Google is highlighting the role played by Clang sanitizers in hardening the security of the cellular baseband in the Android operating system and preventing specific kinds of vulnerabilities.
This comprises Integer Overflow Sanitizer (IntSan) and BoundsSanitizer (BoundSan), both of which are part of UndefinedBehaviorSanitizer (UBSan), a tool designed to catch various kinds of undefined behavior during program execution.
IntSan and BoundSan are two of the compiler-based sanitizers that Google has enabled as an exploit mitigation measure to detect arithmetic overflows and perform bounds checks around array accesses, respectively.
Google acknowledged that while both BoundSan and IntSan incur a substantial performance overhead, it has enabled it in security-critical attack surfaces ahead of a full-fledged rollout over the entire codebase.
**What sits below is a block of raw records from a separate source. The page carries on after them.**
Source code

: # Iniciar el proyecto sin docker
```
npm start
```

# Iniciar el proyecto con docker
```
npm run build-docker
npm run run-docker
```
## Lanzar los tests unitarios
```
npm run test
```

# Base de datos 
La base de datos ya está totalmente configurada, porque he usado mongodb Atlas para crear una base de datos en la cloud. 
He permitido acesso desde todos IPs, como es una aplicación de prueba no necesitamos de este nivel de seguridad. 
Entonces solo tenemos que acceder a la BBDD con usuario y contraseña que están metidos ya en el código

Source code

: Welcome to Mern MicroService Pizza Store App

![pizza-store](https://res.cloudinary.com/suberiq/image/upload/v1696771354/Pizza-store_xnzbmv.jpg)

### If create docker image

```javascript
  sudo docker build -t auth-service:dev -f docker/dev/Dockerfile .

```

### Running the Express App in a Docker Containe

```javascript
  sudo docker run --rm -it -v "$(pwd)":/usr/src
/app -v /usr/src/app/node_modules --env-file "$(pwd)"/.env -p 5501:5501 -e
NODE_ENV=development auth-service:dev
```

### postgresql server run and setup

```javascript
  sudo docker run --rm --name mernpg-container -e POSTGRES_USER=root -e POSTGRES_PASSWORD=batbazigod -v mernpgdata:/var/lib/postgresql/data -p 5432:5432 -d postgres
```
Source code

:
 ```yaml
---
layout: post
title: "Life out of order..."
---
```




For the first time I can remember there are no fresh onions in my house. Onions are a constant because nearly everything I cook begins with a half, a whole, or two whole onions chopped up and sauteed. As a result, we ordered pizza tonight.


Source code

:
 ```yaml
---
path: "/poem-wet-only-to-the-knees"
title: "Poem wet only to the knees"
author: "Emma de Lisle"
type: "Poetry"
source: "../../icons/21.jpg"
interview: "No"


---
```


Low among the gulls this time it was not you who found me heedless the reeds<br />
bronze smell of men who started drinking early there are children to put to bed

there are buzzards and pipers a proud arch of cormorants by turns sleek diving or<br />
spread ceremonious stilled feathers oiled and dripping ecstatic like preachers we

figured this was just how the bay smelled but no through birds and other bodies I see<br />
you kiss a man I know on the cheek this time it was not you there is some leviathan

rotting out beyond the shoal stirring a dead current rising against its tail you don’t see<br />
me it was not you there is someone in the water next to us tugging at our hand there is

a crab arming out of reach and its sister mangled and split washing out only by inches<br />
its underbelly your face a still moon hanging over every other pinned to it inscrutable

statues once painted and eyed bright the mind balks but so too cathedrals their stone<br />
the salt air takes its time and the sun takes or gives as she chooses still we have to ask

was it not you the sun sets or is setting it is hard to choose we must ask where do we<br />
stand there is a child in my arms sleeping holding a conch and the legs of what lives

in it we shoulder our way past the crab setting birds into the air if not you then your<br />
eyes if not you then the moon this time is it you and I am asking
This covers –
- Functions parsing messages delivered over the air in 2G, 3G, 4G, and 5G
- Libraries encoding/decoding complex formats (e.g., ASN.1, XML, DNS, etc.)
- IMS, TCP, and IP stacks, and
- Messaging functions (SMS, MMS)
In early October 2023, Google announced that it had rewritten the Android Virtualization Framework’s (AVF) protected VM (pVM) firmware in Rust to provide a memory-safe foundation for the pVM root of trust.
“By using modern toolchains and deploying exploit mitigation technologies, the bar for attacking the baseband can be raised as well.”